There are a good many wedding happening in our community. Jason and Tori were married yesterday. I actually did a wedding here a couple weeks back for someone not in our church. Jess and John get married this coming week! And then Hannah and Andrew and Kristi and Joshua at the end of May. So I saw this meme that I shared with my pastor cohort that I really wanted to work into a wedding ceremony, but I don’t think I can. I might try to, but I don’t know. 

But I want to tell you about it.  

So in this meme, in this picture is a minister. He’s got his robe on and his stole. He has his Bible and a really cheesy smile. Then on either side of him are a bride and groom and the groom is placing a ring on his bride’s finger. At the top of the picture it read this: “Intends to read 1 John 4:18 at a wedding” and beneath the picture it reads “Accidentally reads John 4:18”. This is obviously a pastor joke (bear with me), but maybe you will get it when I tell you what 1 John 4:18 is and then what John 4:18 is.  

So 1 John 4:18 is classic wedding stuff. It read, “Perfect love casts out fear.” Perfect.
John 4:18 read like this, “for you have had five husbands, and the one you now have is not your husband. What you have said is true.”
Those are very different passages.  

But you know what, that second passage is said to the woman at the well in John 4. And if you remember that story, there is this woman who Jesus meets at a well at the hottest part of the day. She is alone, which woman do for their own safety and she is there at the hottest part which she wouldn’t normally do for her own health. But she is there at that time because she has constantly been rejected, but her townsfolk, by her friends, by men.  

And it is into that fearful situation of a man coming to her at the well where she encounters perfect love, love incarnate. And at that meeting there at the well, her life was changed. She went back to the place of her fear, she went back to the town of her rejection and she said, “Come and see a man who told me everything I ever did!” Which is the wildest evangelistic message ever especially for a women who has had five husbands, unless it is the case that he was able to hold all that she did in perfect love that drove out her fears! 

What she needed, and she knew this was the case of the very people who had estranged her, was the blessing of God! 
“[F]or you have had five husbands, and the one you now have is not your husband. What you have said is true.” but “perfect love casts our fear.” 

Let’s turn our thoughts and our attention to Luke.  

The word “blessed” happens quite a bit in Luke.
Elizabeth blessed Mary in chapter 1 when the child inside of her leaps at the presence of the child inside Mary.
Zechariah blesses God when his mouth is loosed and his son is named “John”.
Simeon blesses God when he hold the Christ child at the Temple in chapter 2.
Jesus speaks in his teaching of the beatitudes in chapter 6 of those who are blessed: the poor, the hungry, those who weep, those who are reviled, those who are cursed, those who are not offended by him.
Jesus blesses the loaves and fish in chapter 9 before feeding the 5,000.  

I could go on and give you more examples, but what I want to get at in these examples is that for all of the blessings that take place and all of the blessing that is spoken over people, Jesus never in the gospel of Luke speaks his blessing over his disciples until the passage that we have just heard, until the very end.
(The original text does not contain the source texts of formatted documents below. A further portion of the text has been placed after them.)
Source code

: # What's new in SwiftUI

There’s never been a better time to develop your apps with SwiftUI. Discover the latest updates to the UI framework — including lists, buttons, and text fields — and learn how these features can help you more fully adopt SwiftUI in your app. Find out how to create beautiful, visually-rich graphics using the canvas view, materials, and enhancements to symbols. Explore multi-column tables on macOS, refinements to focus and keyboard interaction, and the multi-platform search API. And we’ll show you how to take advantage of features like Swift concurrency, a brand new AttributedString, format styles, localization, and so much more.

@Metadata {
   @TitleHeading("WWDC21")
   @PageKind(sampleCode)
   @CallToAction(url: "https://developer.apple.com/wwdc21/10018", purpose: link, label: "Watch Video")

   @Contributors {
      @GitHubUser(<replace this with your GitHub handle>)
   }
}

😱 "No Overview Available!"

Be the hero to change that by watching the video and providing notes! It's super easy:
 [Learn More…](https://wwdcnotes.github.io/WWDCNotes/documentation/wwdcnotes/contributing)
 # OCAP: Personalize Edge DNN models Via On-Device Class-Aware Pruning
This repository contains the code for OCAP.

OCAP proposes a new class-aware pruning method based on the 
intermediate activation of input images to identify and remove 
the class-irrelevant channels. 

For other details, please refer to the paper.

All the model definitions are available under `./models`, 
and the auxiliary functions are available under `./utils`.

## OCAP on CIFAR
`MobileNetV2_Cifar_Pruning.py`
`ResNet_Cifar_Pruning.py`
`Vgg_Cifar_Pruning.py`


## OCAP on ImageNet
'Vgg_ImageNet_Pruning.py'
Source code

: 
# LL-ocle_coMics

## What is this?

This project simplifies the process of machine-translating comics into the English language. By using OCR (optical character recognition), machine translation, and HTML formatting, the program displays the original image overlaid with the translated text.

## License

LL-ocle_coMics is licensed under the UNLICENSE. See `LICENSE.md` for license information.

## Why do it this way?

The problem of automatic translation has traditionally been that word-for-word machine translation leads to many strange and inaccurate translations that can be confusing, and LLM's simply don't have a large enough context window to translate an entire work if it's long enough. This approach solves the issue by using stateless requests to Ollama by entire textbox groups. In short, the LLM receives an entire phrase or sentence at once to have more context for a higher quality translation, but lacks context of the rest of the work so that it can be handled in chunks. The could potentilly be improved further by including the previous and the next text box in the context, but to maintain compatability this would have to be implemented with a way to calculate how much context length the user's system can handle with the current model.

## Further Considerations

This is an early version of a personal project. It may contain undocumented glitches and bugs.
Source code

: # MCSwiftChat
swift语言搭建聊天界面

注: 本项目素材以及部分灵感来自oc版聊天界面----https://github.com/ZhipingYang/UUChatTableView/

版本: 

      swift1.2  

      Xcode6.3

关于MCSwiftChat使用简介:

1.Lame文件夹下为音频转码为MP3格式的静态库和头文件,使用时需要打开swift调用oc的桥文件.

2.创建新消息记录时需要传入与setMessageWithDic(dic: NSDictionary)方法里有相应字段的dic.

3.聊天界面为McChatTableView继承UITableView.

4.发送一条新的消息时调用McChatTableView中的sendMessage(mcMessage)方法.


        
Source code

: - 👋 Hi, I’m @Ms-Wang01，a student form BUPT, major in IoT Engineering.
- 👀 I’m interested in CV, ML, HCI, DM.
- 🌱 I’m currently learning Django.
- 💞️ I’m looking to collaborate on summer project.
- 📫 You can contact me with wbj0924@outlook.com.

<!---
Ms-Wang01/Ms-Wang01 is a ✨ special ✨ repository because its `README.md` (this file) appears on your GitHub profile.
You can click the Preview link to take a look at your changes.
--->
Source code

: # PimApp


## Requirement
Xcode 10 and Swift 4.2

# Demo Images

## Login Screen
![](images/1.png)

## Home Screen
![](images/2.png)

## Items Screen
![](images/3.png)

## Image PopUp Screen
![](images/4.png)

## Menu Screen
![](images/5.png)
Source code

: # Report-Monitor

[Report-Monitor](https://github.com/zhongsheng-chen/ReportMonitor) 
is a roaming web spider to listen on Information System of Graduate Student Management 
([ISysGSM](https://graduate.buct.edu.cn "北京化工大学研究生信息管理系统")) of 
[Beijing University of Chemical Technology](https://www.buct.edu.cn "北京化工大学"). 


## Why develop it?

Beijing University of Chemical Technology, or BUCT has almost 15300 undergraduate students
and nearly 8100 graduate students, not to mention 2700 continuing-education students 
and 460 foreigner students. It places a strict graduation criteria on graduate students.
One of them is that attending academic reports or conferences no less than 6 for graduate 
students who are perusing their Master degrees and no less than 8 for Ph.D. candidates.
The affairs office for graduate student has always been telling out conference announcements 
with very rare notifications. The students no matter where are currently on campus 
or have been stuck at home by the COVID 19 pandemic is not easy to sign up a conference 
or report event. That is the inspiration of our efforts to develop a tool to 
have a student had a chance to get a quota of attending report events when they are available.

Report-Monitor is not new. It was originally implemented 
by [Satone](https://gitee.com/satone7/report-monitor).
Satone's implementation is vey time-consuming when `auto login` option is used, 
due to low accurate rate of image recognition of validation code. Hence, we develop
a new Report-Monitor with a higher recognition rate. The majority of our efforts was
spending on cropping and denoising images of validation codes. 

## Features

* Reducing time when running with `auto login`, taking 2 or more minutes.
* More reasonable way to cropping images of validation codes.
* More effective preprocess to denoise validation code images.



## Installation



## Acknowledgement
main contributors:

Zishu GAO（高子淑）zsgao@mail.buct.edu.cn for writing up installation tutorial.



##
And when we turn to this very end of Luke, what is unquestionable the main point is that when Jesus departs from them he wants them to receive his blessing and as they do so they bless him in return. 
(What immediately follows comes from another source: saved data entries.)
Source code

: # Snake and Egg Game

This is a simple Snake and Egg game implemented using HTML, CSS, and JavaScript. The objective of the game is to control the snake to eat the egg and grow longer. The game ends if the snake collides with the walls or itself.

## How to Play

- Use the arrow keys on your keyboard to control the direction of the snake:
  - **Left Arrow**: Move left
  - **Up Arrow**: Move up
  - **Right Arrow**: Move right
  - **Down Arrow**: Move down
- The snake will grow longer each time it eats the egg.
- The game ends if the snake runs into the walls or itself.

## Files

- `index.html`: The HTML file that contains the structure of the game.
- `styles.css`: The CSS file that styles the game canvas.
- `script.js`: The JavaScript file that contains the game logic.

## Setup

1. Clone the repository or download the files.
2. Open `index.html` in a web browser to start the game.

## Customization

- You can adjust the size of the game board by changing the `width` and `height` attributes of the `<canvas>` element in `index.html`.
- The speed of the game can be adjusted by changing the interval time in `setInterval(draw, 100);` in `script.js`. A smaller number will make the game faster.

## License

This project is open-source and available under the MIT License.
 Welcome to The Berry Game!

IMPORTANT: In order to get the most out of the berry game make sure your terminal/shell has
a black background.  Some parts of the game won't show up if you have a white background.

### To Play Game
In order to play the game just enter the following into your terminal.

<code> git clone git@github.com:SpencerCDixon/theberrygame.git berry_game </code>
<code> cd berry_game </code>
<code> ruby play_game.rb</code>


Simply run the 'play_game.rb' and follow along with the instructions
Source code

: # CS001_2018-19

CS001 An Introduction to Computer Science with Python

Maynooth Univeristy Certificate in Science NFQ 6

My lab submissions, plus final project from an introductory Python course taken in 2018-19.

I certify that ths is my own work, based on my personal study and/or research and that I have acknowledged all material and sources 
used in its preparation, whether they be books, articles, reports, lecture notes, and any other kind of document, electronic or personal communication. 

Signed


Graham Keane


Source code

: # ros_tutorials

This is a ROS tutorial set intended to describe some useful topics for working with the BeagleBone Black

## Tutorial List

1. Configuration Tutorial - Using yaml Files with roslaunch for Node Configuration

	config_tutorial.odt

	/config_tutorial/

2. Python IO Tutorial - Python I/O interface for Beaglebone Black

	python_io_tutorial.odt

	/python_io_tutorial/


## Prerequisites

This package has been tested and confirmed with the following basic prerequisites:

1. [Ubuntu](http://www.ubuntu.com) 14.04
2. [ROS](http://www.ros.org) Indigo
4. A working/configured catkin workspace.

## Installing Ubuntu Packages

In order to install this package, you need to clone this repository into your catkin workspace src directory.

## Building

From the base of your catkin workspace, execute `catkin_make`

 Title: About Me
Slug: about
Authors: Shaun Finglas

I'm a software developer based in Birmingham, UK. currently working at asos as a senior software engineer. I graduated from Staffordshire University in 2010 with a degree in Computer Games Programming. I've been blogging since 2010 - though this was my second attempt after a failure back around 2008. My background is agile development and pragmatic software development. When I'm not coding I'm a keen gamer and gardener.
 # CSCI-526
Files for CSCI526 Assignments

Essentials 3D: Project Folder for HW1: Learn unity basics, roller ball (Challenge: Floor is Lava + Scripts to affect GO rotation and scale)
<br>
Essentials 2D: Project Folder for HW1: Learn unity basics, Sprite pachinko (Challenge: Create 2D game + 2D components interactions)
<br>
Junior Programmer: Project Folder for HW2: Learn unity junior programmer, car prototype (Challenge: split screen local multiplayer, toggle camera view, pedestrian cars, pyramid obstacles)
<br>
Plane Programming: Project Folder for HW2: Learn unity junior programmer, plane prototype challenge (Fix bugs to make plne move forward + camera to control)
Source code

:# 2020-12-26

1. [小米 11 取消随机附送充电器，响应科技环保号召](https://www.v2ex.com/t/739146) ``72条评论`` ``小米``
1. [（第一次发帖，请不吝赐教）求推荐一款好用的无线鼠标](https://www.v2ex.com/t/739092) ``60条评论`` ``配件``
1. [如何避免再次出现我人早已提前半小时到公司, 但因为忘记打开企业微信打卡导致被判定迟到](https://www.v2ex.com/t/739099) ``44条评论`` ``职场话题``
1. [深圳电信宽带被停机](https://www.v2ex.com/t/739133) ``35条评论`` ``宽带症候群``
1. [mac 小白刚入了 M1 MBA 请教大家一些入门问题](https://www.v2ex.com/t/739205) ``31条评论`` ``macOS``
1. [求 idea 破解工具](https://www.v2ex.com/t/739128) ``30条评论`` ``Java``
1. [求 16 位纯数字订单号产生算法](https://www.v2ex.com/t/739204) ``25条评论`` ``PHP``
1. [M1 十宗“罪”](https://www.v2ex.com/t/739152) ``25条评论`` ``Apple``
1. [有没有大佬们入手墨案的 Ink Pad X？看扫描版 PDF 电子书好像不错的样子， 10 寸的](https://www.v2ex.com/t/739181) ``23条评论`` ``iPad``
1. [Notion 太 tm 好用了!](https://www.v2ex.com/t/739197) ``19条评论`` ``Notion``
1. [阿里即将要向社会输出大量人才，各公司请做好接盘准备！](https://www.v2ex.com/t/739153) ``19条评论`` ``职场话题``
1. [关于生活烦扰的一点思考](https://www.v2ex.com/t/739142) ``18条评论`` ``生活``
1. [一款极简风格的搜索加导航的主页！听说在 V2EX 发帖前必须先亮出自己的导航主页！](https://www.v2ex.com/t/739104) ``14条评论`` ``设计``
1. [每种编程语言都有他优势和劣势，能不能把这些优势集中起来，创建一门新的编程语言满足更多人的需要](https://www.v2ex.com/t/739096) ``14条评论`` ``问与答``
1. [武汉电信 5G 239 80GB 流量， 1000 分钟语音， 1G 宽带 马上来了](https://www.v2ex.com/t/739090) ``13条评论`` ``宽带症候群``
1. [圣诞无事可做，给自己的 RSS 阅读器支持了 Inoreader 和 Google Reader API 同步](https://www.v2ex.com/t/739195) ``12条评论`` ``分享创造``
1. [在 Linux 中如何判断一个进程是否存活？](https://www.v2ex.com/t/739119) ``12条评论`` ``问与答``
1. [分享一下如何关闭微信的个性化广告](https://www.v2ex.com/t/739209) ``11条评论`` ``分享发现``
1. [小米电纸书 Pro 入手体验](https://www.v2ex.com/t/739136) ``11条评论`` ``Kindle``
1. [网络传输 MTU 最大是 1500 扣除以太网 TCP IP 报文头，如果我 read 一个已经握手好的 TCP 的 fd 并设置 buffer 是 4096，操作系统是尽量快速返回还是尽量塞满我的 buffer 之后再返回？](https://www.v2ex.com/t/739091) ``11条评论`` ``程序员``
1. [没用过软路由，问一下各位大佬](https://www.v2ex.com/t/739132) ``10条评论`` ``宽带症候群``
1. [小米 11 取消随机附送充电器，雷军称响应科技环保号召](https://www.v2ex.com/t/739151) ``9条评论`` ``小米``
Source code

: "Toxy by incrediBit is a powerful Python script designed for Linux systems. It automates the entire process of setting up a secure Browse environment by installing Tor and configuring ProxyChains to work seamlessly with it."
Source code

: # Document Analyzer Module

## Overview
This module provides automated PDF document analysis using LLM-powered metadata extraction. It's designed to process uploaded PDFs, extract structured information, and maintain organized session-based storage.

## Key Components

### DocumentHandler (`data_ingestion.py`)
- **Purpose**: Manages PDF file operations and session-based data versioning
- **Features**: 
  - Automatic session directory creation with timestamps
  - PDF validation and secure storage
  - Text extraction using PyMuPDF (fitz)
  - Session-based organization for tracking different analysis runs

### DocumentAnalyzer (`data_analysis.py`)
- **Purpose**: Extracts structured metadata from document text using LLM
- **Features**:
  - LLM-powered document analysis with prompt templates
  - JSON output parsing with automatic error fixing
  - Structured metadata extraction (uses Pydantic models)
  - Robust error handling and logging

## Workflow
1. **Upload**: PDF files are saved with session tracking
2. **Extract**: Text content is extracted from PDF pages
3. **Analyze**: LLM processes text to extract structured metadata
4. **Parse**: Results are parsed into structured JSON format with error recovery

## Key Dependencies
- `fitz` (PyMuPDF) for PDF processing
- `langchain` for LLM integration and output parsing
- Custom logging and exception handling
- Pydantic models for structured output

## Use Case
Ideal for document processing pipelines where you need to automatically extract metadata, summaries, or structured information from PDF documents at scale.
Listen to the entirety of it again:
50 And he led them out as far as Bethany, and lifting up his hands he blessed them. 51 While he blessed them, he parted from them and was carried up into heaven. 52 And they worshiped him and returned to Jerusalem with great joy, 53 and were continually in the temple blessing God.  

Think of this, here at the very end of the Gospel of Luke Jesus takes his disciples out and right when he is going to leave them he blesses them and they rejoice. 

Ok, really, think about this. What has been the emotional state of the disciples recently?  
If I can put it in one word, I would say “fear”. 

Peter reacts in fear at Jesus’ arrest in the garden and cuts Melcheus’ ear off. The disciples react in far at Jesus’ and scatter. Peter reacts in fear and denies Jesus three times.  

Last week’s passage Jesus spoke to their fear with reassuring them of his physical suffering for them. 

We have other emotions, but they are similar. Cleopas and Mary were despairing on their way back to Emmaus. Thomas was doubting at the idea of a dead body that was raised to life. 

But what happens at the blessing of God, even when Jesus is being taken from them, is worship and joy!!!! And they even return to the place of Christ’s death and the place where they had lived out of all of this fear with great joy!! 

Why? How? I mean, I know that they had heard Jesus’ tell them in the upper room that it was better for him to leave that the helper would come, but I have a very very difficult time believing that any of them really believed that until this moment because I myself have such a very very difficult time believing it! 

But the blessing of God here is a turning point for them! It changes them and it changes them completely.  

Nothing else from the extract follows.